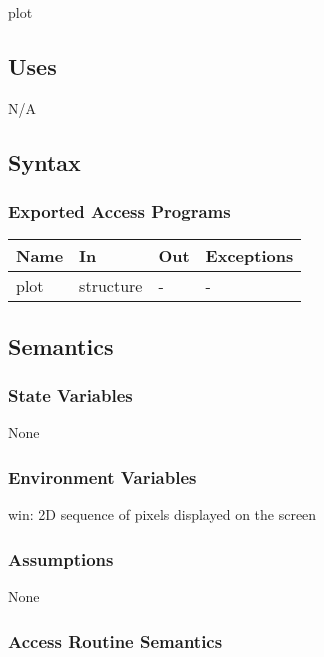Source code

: \documentclass[12pt, titlepage]{article}
\begin{document}
plot

\subsection{Uses}

N/A

\subsection{Syntax}

\subsubsection{Exported Access Programs}

\begin{center}
\begin{tabular}{p{2cm} p{3cm} p{2cm} p{2cm}}
\hline
\textbf{Name} & \textbf{In} & \textbf{Out} & \textbf{Exceptions} \\
\hline
plot & structure & - & - \\
\hline
\end{tabular}
\end{center}

\subsection{Semantics}

\subsubsection{State Variables}

None

\subsubsection{Environment Variables}

win: 2D sequence of pixels displayed on the screen\\

\subsubsection{Assumptions}

None

\subsubsection{Access Routine Semantics}
\end{document}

(What to produce) Count the lines above holding "Variables". Give only the number.

(Task answer) 2